Illinois lawmakers expressed skepticism Wednesday that they'll be able to pass a new pension fix this spring, despite pressure from Gov. Bruce Rauner and major credit rating agencies to quickly replace a 2013 overhaul the state Supreme Court struck down.
The court last week ruled the plan to address Illinois' worst-in-the-nation public-pension shortfall by reducing benefits was unconstitutional, sending lawmakers back to square one on an issue that has dogged them for years.
On Wednesday, House lawmakers held their first hearing on the Republican governor's proposed solution, and Rauner and Senate President John Cullerton met to discuss a separate plan Cullerton is floating.
But Rep. Elaine Nekritz, the Democratic chairwoman of the House pension committee, called the odds of a deal before the session ends May 31 "slim."
"You don't just slap these things together," said Nekritz, noting that the 2013 deal took years to negotiate.
Illinois' five public-pension systems are short more than $100 billion of what's needed to pay out benefits as promised, largely because lawmakers for years didn't make the state's contributions. The payments now are taking up roughly one-fifth of the state's general revenue fund, with next year's payment reaching about $7 billion.
Major credit rating agencies already have given Illinois the worst rating of any state in the nation. Moody's Investors Service this week downgraded to junk bond status the credit rating for the city of Chicago and its public school district, citing the court's ruling and the city's own deep pension debt. The agencies also have warned that the ruling puts additional pressure on the state to find a solution.
Rauner has said approving another overhaul is "essential" and that he believes it can be done before the end of the month.
He wants to allow state workers and retirees to keep the benefits they've already earned but move them to a less-generous plan going forward that he says would save the state $2.2 billion next year. He also wants to put a constitutional amendment on the 2016 ballot that would allow future pension benefits to be cut, in hopes of heading off any future lawsuits from labor unions or retirees.

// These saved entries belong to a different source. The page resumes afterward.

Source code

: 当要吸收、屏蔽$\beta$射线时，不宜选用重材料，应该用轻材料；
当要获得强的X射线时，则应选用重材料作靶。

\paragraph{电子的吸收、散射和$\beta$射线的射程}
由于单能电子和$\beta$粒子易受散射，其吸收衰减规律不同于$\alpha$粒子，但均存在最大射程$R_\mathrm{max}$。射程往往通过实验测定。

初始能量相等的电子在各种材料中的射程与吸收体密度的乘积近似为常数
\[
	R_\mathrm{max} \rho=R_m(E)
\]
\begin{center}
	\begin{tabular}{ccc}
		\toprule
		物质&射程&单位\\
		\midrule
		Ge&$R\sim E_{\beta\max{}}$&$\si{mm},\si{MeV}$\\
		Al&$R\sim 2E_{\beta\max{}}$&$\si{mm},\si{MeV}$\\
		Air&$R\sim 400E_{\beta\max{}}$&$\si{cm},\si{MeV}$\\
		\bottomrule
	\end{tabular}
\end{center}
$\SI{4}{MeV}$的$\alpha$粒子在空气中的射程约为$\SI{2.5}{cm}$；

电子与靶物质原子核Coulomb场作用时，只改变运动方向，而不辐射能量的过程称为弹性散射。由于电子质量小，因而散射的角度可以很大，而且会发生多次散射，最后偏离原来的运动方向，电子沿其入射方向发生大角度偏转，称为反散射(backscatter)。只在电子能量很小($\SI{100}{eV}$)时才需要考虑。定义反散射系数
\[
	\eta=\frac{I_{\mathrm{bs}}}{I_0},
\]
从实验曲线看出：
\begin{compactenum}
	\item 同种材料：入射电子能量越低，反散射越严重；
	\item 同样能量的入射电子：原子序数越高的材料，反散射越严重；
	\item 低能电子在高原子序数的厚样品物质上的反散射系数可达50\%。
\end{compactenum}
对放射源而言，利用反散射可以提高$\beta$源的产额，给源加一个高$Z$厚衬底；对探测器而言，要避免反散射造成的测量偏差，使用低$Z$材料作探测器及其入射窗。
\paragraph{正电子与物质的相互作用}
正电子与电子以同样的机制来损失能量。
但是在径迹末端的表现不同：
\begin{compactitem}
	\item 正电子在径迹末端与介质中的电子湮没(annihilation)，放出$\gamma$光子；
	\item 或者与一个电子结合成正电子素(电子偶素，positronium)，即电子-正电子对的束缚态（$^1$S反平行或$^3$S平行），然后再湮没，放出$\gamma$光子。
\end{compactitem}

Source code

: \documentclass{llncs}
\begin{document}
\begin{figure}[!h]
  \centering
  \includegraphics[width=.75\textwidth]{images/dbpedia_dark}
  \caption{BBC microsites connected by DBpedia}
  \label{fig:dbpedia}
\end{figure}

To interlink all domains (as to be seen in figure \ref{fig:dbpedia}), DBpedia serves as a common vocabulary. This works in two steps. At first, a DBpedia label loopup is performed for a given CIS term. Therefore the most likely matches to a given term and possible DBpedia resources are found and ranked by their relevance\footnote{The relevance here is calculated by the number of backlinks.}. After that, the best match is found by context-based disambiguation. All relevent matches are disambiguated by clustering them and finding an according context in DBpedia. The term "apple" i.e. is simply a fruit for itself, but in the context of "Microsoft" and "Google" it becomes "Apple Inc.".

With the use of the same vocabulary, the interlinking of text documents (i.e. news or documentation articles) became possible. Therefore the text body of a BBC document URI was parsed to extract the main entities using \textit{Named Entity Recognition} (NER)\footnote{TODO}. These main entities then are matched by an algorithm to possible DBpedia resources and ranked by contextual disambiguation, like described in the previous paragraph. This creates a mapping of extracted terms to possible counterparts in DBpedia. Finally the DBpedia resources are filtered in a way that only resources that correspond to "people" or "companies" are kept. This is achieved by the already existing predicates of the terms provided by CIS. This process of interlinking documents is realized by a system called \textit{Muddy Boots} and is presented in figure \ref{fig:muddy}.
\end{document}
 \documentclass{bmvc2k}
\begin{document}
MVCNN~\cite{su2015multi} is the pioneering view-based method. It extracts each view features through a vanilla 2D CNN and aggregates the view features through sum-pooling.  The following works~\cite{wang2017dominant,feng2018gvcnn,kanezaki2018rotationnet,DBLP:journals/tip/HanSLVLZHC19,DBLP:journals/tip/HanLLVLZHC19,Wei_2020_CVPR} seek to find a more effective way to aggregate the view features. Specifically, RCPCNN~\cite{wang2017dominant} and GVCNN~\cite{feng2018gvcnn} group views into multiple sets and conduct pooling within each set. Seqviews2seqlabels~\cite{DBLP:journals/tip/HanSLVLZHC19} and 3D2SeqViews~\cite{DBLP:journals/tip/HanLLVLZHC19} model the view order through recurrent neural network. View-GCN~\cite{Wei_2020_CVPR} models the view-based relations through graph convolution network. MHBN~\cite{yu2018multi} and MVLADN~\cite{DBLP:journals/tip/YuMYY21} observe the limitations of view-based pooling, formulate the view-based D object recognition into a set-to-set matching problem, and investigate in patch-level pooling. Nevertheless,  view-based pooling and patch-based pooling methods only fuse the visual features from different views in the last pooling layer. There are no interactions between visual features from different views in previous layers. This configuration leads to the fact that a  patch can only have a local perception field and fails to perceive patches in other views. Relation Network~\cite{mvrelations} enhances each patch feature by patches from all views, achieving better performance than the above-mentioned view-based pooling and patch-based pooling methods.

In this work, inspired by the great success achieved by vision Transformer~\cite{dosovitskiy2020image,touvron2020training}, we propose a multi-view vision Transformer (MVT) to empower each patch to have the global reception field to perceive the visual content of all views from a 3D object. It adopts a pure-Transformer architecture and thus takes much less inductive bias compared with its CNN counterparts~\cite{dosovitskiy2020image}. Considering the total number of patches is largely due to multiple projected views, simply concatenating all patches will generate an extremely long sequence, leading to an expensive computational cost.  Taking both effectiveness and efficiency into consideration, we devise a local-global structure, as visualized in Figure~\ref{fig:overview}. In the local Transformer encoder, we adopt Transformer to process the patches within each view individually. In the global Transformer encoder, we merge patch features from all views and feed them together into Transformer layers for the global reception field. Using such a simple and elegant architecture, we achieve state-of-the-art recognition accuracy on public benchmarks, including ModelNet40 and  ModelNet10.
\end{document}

Cullerton is reviving a plan he floated in 2013, but with some adjustments. His proposal could offer state workers a choice between keeping annual cost-of-living increases in retirement and counting future pay raises when calculating their retirement benefits. His office estimates the plan would save about $1 billion in the first year.
Both Cullerton and Rauner believe their proposals would be found constitutional, though others have expressed doubt that anything short of raising taxes to keep current benefit levels in place would pass the court's muster.
Labor unions, which sued along with retirees and other groups to get the 2013 law thrown out, supported Cullerton's plan when he first proposed it. But armed with the court's unanimous decision, they're no longer saying they back it.
Even so, Cullerton said he believes his proposal has the best chance of getting the Legislature's approval because it's been considered before and the Senate passed it in 2013. He said he's willing to push the legislation through in the next few weeks, but he needs the governor's support before calling it for a vote.
Rauner's office said the governor is willing to consider other options, but didn't comment specifically about Cullerton's plan.
Democratic Rep. Art Turner of Chicago, who was a member of the special bipartisan committee that helped craft the 2013 law, also said he believes it will take a while to get consensus on a solution.
"It's going to be an uphill battle," he said.